Publisher: OUP Oxford
ISBN: 9780191554650
Category : History
Languages : en
Pages : 268
Book Description
Cannabis Britannica explores the historical origins of the UK's legislation and regulations on cannabis preparations before 1928. It draws on published and unpublished sources from the seventeenth century onwards, from archives in the UK and India, to show how the history of cannabis and the British before the twentieth century was bound up with imperialism.
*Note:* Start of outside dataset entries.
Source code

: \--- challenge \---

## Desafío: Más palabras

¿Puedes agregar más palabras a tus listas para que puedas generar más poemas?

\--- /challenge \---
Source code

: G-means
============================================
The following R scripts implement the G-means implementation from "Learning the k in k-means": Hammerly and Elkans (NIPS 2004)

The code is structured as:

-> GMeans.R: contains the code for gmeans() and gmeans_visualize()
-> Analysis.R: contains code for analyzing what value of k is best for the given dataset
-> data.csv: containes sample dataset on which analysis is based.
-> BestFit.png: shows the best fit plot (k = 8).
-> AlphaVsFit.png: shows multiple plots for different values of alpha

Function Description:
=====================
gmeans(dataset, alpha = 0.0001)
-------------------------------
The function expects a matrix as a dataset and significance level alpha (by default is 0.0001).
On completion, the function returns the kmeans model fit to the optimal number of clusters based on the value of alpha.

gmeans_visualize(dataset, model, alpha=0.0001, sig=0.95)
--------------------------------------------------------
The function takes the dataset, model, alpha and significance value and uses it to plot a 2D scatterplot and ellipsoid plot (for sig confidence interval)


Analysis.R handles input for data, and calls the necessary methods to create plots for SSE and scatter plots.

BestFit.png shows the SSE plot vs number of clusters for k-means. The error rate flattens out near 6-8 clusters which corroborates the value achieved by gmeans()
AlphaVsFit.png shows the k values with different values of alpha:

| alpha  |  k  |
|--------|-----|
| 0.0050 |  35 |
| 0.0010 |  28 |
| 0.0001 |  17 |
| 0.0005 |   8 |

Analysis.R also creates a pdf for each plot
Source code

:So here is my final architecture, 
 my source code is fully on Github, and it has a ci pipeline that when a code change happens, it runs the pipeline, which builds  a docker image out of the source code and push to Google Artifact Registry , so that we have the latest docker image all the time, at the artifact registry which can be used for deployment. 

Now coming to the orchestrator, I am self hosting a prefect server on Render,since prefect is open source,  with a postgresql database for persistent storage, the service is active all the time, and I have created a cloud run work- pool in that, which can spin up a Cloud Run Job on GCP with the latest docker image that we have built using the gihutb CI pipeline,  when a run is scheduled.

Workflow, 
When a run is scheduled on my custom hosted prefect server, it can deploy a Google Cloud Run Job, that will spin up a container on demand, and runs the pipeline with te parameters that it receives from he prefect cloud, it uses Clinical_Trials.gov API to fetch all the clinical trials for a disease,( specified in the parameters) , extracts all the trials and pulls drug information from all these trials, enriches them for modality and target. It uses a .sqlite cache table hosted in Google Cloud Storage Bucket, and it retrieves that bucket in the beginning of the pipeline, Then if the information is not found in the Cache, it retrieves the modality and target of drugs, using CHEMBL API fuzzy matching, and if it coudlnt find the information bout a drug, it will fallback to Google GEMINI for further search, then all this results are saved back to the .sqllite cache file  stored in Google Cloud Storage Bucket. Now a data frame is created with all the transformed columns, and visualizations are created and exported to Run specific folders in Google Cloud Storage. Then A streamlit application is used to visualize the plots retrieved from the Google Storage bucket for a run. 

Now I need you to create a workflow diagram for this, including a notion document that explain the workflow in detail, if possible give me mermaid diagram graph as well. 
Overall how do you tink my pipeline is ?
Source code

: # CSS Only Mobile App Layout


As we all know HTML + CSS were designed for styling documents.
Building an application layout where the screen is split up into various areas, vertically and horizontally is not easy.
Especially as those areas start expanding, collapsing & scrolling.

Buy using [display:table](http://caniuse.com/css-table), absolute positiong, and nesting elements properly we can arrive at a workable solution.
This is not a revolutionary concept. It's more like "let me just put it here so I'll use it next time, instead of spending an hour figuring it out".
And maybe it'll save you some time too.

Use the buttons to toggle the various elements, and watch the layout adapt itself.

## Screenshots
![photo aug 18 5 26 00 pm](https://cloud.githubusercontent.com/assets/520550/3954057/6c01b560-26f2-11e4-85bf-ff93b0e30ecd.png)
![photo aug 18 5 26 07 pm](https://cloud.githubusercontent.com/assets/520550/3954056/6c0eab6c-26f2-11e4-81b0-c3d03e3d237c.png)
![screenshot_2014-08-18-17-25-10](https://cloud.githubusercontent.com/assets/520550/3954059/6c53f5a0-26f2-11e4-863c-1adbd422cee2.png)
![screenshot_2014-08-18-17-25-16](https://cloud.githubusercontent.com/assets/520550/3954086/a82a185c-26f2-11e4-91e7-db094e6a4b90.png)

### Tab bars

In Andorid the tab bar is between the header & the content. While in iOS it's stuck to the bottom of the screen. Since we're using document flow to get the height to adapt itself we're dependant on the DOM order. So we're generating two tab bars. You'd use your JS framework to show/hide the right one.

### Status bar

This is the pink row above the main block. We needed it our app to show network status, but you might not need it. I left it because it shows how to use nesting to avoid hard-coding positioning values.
James Mills argues that until the 1900s, most of the information and experience gathered by British sources were drawn from colonial contexts as imperial administrators governed and observed populations where use of cannabis was extensive and established. This is most obvious in the 1890s when British anti-opium campaigners in the House of Commons seized on the issue of Government of India excise duties on the cannabis trade in Asia in order to open up another front in their attacks on imperial administration. The result was that cannabis preparations became a matter of concern in Parliament which accordingly established the Indian Hemp Drugs Commission. The story in the twentieth century is of the momentum behind moves to include cannabis substances in domestic law and in international treaties. The latter was a matter of the diplomatic politics of imperialism, as Britain sought to defend its cannabis revenues in India against American and Egyptian interests. The domestic story focuses on the coming together of the police, the media, and the pharmaceutical industry to form misunderstandings of cannabis that forced it onto the Poisons Schedule despite the misgivings of the Home Office and of key medical professionals. The book is the first full history of the origins of the moments when cannabis first became subjected to laws and regulations in Britain.